Nota del capogruppo provinciale di Forza Italia che però Filippo Penati smentisce: «Investiamo sei milioni e 500mila euro per la sicurezza, aumentiamo del 15 per cento i fondi destinati alla prevenzione rispetto al 2006 e impieghiamo qualcosa come 425 uomini per controllare e pattugliare anche di notte le città».

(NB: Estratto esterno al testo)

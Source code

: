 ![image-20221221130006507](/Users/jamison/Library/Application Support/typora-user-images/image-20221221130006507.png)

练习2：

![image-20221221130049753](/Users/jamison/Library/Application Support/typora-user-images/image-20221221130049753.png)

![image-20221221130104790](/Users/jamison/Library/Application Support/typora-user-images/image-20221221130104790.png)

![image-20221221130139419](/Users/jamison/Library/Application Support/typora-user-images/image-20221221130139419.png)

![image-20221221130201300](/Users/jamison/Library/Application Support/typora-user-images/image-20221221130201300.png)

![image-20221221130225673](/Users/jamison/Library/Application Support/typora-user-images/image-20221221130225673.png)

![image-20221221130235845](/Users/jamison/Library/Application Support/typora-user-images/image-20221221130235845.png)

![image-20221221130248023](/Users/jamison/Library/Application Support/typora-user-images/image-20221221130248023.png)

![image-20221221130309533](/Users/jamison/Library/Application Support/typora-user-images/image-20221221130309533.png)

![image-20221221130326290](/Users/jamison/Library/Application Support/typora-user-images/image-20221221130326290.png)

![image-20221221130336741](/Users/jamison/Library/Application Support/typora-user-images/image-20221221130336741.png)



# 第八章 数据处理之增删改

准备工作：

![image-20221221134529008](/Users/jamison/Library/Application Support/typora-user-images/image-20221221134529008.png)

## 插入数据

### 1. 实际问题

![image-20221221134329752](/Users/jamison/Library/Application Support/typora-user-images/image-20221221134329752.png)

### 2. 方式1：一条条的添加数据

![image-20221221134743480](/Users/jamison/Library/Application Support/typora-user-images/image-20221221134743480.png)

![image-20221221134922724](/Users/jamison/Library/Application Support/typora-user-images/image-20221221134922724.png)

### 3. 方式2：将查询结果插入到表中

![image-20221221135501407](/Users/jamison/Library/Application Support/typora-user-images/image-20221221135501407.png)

Virgolettato da applausi se non ci fosse però un dettaglio stonato: «Penati da Cuba è tornato scottato, ha preso troppo sole e si è dimenticato che in quei sei milioni e più di euro sono compresi stipendi ed emolumenti della polizia provinciale, che l’aumento del 15 per cento è frutto esclusivamente dell’apporto economico della Regione che implementa le sue spese per la sicurezza e, sorpresina finale, che i 425 uomini a disposizione comprendono tutti i ghisa del territorio provinciale, Milano esclusa». Come dire: il progetto sicurezza messo a punto da Penati and company è davvero «risibile, come già notato su altri impegni: ad esempio dal ministro Antonio Di Pietro sul fronte delle infrastrutture» aggiunge Dapei.

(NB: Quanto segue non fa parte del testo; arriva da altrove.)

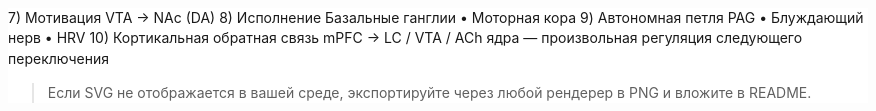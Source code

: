   
  <rect class="box" x="40" y="380" width="300" height="110"/>
  <text x="55" y="410" class="title">7) Мотивация</text>
  <text x="55" y="435" class="note">VTA → NAc (DA)</text>

  
  <rect class="box" x="380" y="380" width="300" height="110"/>
  <text x="395" y="410" class="title">8) Исполнение</text>
  <text x="395" y="435" class="note">Базальные ганглии • Моторная кора</text>

  
  <rect class="box" x="720" y="380" width="380" height="110"/>
  <text x="735" y="410" class="title">9) Автономная петля</text>
  <text x="735" y="435" class="note">PAG • Блуждающий нерв • HRV</text>

  
  <rect class="box" x="40" y="550" width="1060" height="110"/>
  <text x="55" y="580" class="title">10) Кортикальная обратная связь</text>
  <text x="55" y="605" class="note">mPFC → LC / VTA / ACh ядра — произвольная регуляция следующего переключения</text>

  
  <line class="arrow" x1="300" y1="95" x2="340" y2="95"/>
  <line class="arrow" x1="600" y1="95" x2="640" y2="95"/>

  
  <line class="arrow" x1="870" y1="180" x2="870" y2="210"/>
  <line class="arrow" x1="190" y1="150" x2="190" y2="210"/>

  
  <line class="arrow" x1="340" y1="265" x2="380" y2="265"/>
  <line class="arrow" x1="680" y1="275" x2="720" y2="275"/>

  
  <line class="arrow" x1="340" y1="435" x2="380" y2="435"/>
  <line class="arrow" x1="680" y1="435" x2="720" y2="435"/>

  
  <path class="arrow" d="M 910 490 C 1050 490, 1060 200, 870 200"/>
</svg>

> Если SVG не отображается в вашей среде, экспортируйте через любой рендерер в PNG и вложите в README.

Ma Penati - sole di Cuba a parte - dati i numeri, si lancia nelle valutazioni: «Fiaccolata anti-criminalità? Sul palco c’era solo la Cdl, non c’erano i cittadini», «Manifestazione che divide: è una ferita, una frattura da rimarginare con l’impegno della Provincia e allargando la visione a tutta l’area metropolitana». Tentativo, quest’ultimo, di «integrare l’accordo per la sicurezza su tutta l’area metropolitana, poiché lasciare fuori i Comuni significa rendere inefficace il piano». Commento di Ignazio La Russa: «Penati polemizza a parole ma sul campo diserta». «Come sempre», aggiunge l’opposizione di Palazzo Isimbardi.